→ **Required action**: Only the lines containing the string "github" are needed; copy all of them from the listing.

◆ ◆ ◆ ◆ ◆ ◆ ◆

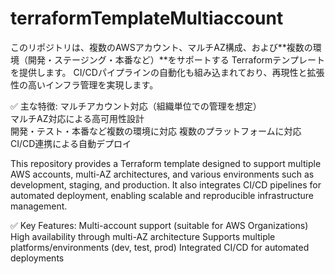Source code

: # terraformTemplateMultiaccount
このリポジトリは、複数のAWSアカウント、マルチAZ構成、および**複数の環境（開発・ステージング・本番など）**をサポートする Terraformテンプレート を提供します。 
CI/CDパイプラインの自動化も組み込まれており、再現性と拡張性の高いインフラ管理を実現します。  

✅ 主な特徴: 
マルチアカウント対応（組織単位での管理を想定）  
マルチAZ対応による高可用性設計  
開発・テスト・本番など複数の環境に対応 
複数のプラットフォームに対応  
CI/CD連携による自動デプロイ


This repository provides a Terraform template designed to support multiple AWS accounts, multi-AZ architectures, and various environments such as development, staging, and production.
It also integrates CI/CD pipelines for automated deployment, enabling scalable and reproducible infrastructure management.

✅ Key Features:
Multi-account support (suitable for AWS Organizations)
High availability through multi-AZ architecture
Supports multiple platforms/environments (dev, test, prod)
Integrated CI/CD for automated deployments
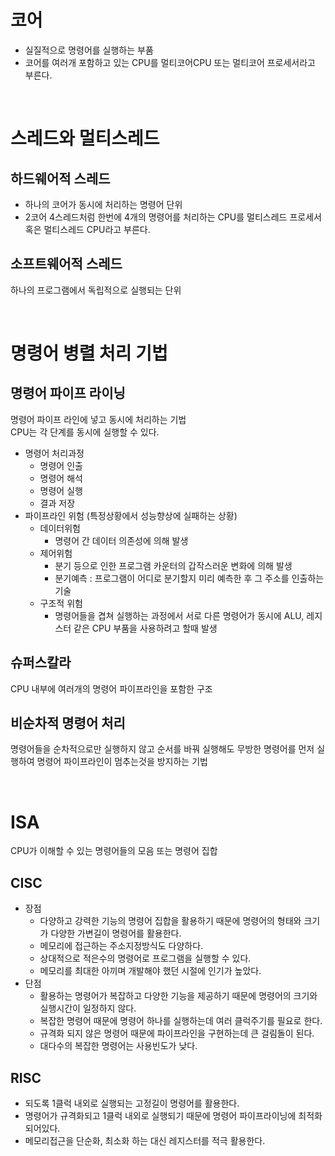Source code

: # 코어
* 실질적으로 명령어를 실행하는 부품
* 코어를 여러개 포함하고 있는 CPU를 멀티코어CPU 또는 멀티코어 프로세서라고 부른다.

<br>

# 스레드와 멀티스레드
## 하드웨어적 스레드
* 하나의 코어가 동시에 처리하는 명령어 단위
* 2코어 4스레드처럼 한번에 4개의 명령어를 처리하는 CPU를 멀티스레드 프로세서 혹은 멀티스레드 CPU라고 부른다.
## 소프트웨어적 스레드
하나의 프로그램에서 독립적으로 실행되는 단위

<br>

# 명령어 병렬 처리 기법
## 명령어 파이프 라이닝
명령어 파이프 라인에 넣고 동시에 처리하는 기법
<br>
CPU는 각 단계를 동시에 실행할 수 있다.
* 명령어 처리과정
  * 명령어 인출
  * 명령어 해석
  * 명령어 실행
  * 결과 저장
* 파이프라인 위험 (특정상황에서 성능향상에 실패하는 상황)
  * 데이터위험
    * 명령어 간 데이터 의존성에 의해 발생
  * 제어위험
    * 분기 등으로 인한 프로그램 카운터의 갑작스러운 변화에 의해 발생
    * 분기예측 : 프로그램이 어디로 분기할지 미리 예측한 후 그 주소를 인출하는 기술
  * 구조적 위험
    * 명령어들을 겹쳐 실행하는 과정에서 서로 다른 명령어가 동시에 ALU, 레지스터 같은 CPU 부품을 사용하려고 할때 발생

## 슈퍼스칼라
CPU 내부에 여러개의 명령어 파이프라인을 포함한 구조

## 비순차적 명령어 처리
명령어들을 순차적으로만 실행하지 않고 순서를 바꿔 실행해도 무방한 명령어를 먼저 실행하여 명령어 파이프라인이 멈추는것을 방지하는 기법

<br>

# ISA
CPU가 이해할 수 있는 명령어들의 모음 또는 명령어 집합

## CISC
* 장점
  * 다양하고 강력한 기능의 명령어 집합을 활용하기 때문에 명령어의 형태와 크기가 다양한 가변길이 명령어를 활용한다.
  * 메모리에 접근하는 주소지정방식도 다양하다.
  * 상대적으로 적은수의 명령어로 프로그램을 실행할 수 있다.
  * 메모리를 최대한 아끼며 개발해야 했던 시절에 인기가 높았다.
* 단점
  * 활용하는 명령어가 복잡하고 다양한 기능을 제공하기 때문에 명령어의 크기와 실행시간이 일정하지 않다.
  * 복잡한 명령어 때문에 명령어 하나를 실행하는데 여러 클럭주기를 필요로 한다.
  * 규격화 되지 않은 명령어 때문에 파이프라인을 구현하는데 큰 걸림돌이 된다.
  * 대다수의 복잡한 명령어는 사용빈도가 낮다.

## RISC
* 되도록 1클럭 내외로 실행되는 고정길이 명령어를 활용한다.
* 명령어가 규격화되고 1클럭 내외로 실행되기 때문에 명령어 파이프라이닝에 최적화 되어있다.
* 메모리접근을 단순화, 최소화 하는 대신 레지스터를 적극 활용한다.
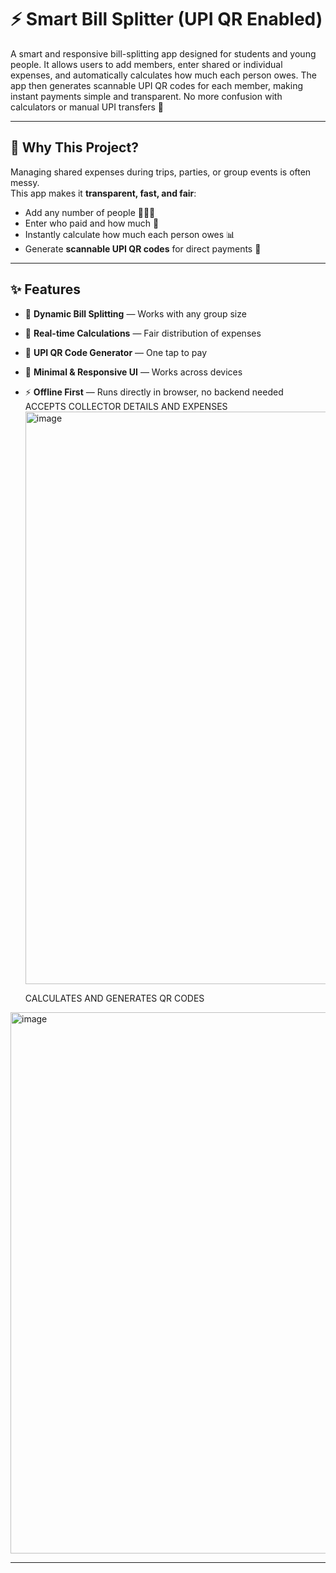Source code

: # ⚡ Smart Bill Splitter (UPI QR Enabled)

A smart and responsive bill-splitting app designed for students and young people. It allows users to add members, enter shared or individual expenses, and automatically calculates how much each person owes. The app then generates scannable UPI QR codes for each member, making instant payments simple and transparent. 
No more confusion with calculators or manual UPI transfers 🚀

---

## 🎯 Why This Project?
Managing shared expenses during trips, parties, or group events is often messy.  
This app makes it **transparent, fast, and fair**:
- Add any number of people 🧑‍🤝‍🧑
- Enter who paid and how much 💸
- Instantly calculate how much each person owes 📊
- Generate **scannable UPI QR codes** for direct payments 📱

---

## ✨ Features
- 📌 **Dynamic Bill Splitting** — Works with any group size  
- 🧮 **Real-time Calculations** — Fair distribution of expenses  
- 📲 **UPI QR Code Generator** — One tap to pay  
- 🎨 **Minimal & Responsive UI** — Works across devices  
- ⚡ **Offline First** — Runs directly in browser, no backend needed
ACCEPTS COLLECTOR DETAILS AND EXPENSES 
  <img width="1886" height="916" alt="image" src="https://github.com/user-attachments/assets/a79f155b-b81c-4644-9470-46c383f10cf1" />
  
  CALCULATES AND GENERATES QR CODES
<img width="1879" height="866" alt="image" src="https://github.com/user-attachments/assets/8341719f-ab26-4bc3-aa97-75b258b8afe9" />


---
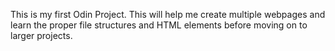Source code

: This is my first Odin Project.  This will help me create multiple webpages and learn the proper file structures and HTML elements before moving on to larger projects.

◆ ◆ ◆ ◆ ◆ ◆ ◆

→ **Exercise solution**:
  <img width="1886" height="916" alt="image" src="https://github.com/user-attachments/assets/a79f155b-b81c-4644-9470-46c383f10cf1" />
<img width="1879" height="866" alt="image" src="https://github.com/user-attachments/assets/8341719f-ab26-4bc3-aa97-75b258b8afe9" />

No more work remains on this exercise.